However, storing the FE-bits independently on each device perturbs
the use of storage space, particularly the distribution of parity
and data in a RAID system with redundancy. Also, writing the data
blocks and the FE-bits independently requires extra I/Os to the
devices. Likewise, the FE-bit table 350 ultimately uses storage
space on media or requires a system where power may never fail, and
updating it independently requires additional overhead.
[0019] The present invention removes the need for the FE-bit table
350 and the portions 318, 328, 338 and 348 of devices 310, 320, 330
and 340 in FIG. 3A. Referring to FIG. 4A, a storage scheme of the
present invention is illustrated. A data block 400 is shown that
includes a data portion 410 and appended information 420. An
example of appended information 420 is a "Data Integrity Field"
("DIF") that includes a "Reference Tag" ("REF TAG"), usually a
"Virtual Block Address" ("VBA)" or a "Logical Block Address"

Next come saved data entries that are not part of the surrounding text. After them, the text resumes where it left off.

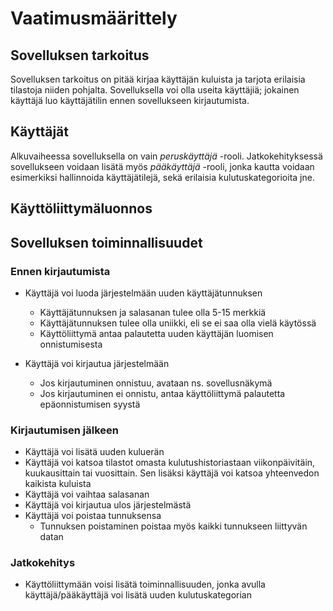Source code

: <h1>Vaatimusmäärittely</h1>

<h2>Sovelluksen tarkoitus</h2>

Sovelluksen tarkoitus on pitää kirjaa käyttäjän kuluista ja tarjota erilaisia tilastoja niiden pohjalta. Sovelluksella voi olla useita käyttäjiä; jokainen käyttäjä luo käyttäjätilin ennen sovellukseen kirjautumista.

<h2>Käyttäjät</h2>

Alkuvaiheessa sovelluksella on vain *peruskäyttäjä* -rooli. Jatkokehityksessä sovellukseen voidaan lisätä myös *pääkäyttäjä* -rooli, jonka kautta voidaan esimerkiksi hallinnoida käyttäjätilejä, sekä erilaisia kulutuskategorioita jne. 

<h2>Käyttöliittymäluonnos</h2>

<h2>Sovelluksen toiminnallisuudet</h2>

<h3>Ennen kirjautumista</h3>

* Käyttäjä voi luoda järjestelmään uuden käyttäjätunnuksen
    * Käyttäjätunnuksen ja salasanan tulee olla 5-15 merkkiä
    * Käyttäjätunnuksen tulee olla uniikki, eli se ei saa olla vielä käytössä
    * Käyttöliittymä antaa palautetta uuden käyttäjän luomisen onnistumisesta

* Käyttäjä voi kirjautua järjestelmään
    * Jos kirjautuminen onnistuu, avataan ns. sovellusnäkymä
    * Jos kirjautuminen ei onnistu, antaa käyttöliittymä palautetta epäonnistumisen syystä

<h3>Kirjautumisen jälkeen</h3>

* Käyttäjä voi lisätä uuden kuluerän
* Käyttäjä voi katsoa tilastot omasta kulutushistoriastaan viikonpäivitäin, kuukausittain tai vuosittain. Sen lisäksi käyttäjä voi katsoa yhteenvedon kaikista kuluista
* Käyttäjä voi vaihtaa salasanan
* Käyttäjä voi kirjautua ulos järjestelmästä
* Käyttäjä voi poistaa tunnuksensa
    * Tunnuksen poistaminen poistaa myös kaikki tunnukseen liittyvän datan

<h3>Jatkokehitys</h3>

* Käyttöliittymään voisi lisätä toiminnallisuuden, jonka avulla käyttäjä/pääkäyttäjä voi lisätä uuden kulutuskategorian

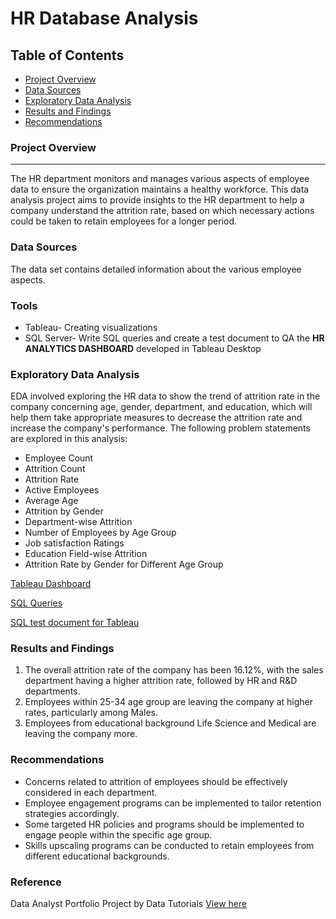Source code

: # HR Database Analysis

## Table of Contents

- [Project Overview](#project-overview)
- [Data Sources](#data-sources)
- [Exploratory Data Analysis](#exploratory-data-analysis)
- [Results and Findings](#results-and-findings)
- [Recommendations](#recommendations)


  
### Project Overview
--- 

The HR department monitors and manages various aspects of employee data to ensure the organization maintains a healthy workforce. This data analysis project aims to provide insights to the HR department to help a company understand the attrition rate, based on which necessary actions could be taken to retain employees for a longer period. 
### Data Sources

The data set contains detailed information about the various employee aspects.

### Tools 

- Tableau- Creating visualizations
- SQL Server- Write SQL queries and create a test document to QA the **HR ANALYTICS DASHBOARD** developed in Tableau Desktop

### Exploratory Data Analysis

EDA involved exploring the HR data to show the trend of attrition rate in the company concerning age, gender, department, and education, which will help them take appropriate measures to decrease the attrition rate and increase the company's performance. The following problem statements are explored in this analysis:
- Employee Count
- Attrition Count
- Attrition Rate
- Active Employees
- Average Age
- Attrition by Gender
- Department-wise Attrition
- Number of Employees by Age Group
- Job satisfaction Ratings
- Education Field-wise Attrition
- Attrition Rate by Gender for Different Age Group

[Tableau Dashboard](https://public.tableau.com/views/HRAnalyticsDashboard_17106862778150/HRANALYTICSDASHBOARD?:language=en-US&publish=yes&:sid=&:display_count=n&:origin=viz_share_link)

[SQL Queries](https://github.com/Sahalaabdulla/Projects/blob/e002fb2948efa46e3d27c25f0df8b9e05f0aa029/Tableau%20Portfolio%20Project%20SQL%20Queries.sql)

[SQL test document for Tableau](https://github.com/Sahalaabdulla/Projects/blob/661d6c20b15168c4e9c8809694a68fb8f1585deb/SQL%20Test%20Document_Tableau.docx)

### Results and Findings

1. The overall attrition rate of the company has been 16.12%, with the sales department having a higher attrition rate, followed by HR and R&D departments.
2. Employees within 25-34 age group are leaving the company at higher rates, particularly among Males.
3. Employees from educational background Life Science and Medical are leaving the company more.

### Recommendations

- Concerns related to attrition of employees should be effectively considered in each department.
- Employee engagement programs can be implemented to tailor retention strategies accordingly.
- Some targeted HR policies and programs should be implemented to engage people within the specific age group.
- Skills upscaling programs can be conducted to retain employees from different educational backgrounds.

### Reference

Data Analyst Portfolio Project by Data Tutorials 
[View here](https://www.youtube.com/watch?v=jF2uIluPojw&list=WL&index=2)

("LBA"), portion 422, a "Metadata Tag" ("META TAG"), usually a
"Logical Unit ID" with other possible "metadata" flags, portion
424, and a check sum ("CHECK SUM") portion 426. Reference Tag
portion 422 contains information that identifies the logical or
virtual address for data portion 410. Check sum portion 426
contains information that is used to detect errors in data portion
410. Metadata Tag portion 424 contains additional portions 424A and
424B. Portion 424B can contain information about the device, such
as a device identifier ("Logical Unit ID"). Portion 424A, according
to the present invention, contains a "Data Reliability Qualifier"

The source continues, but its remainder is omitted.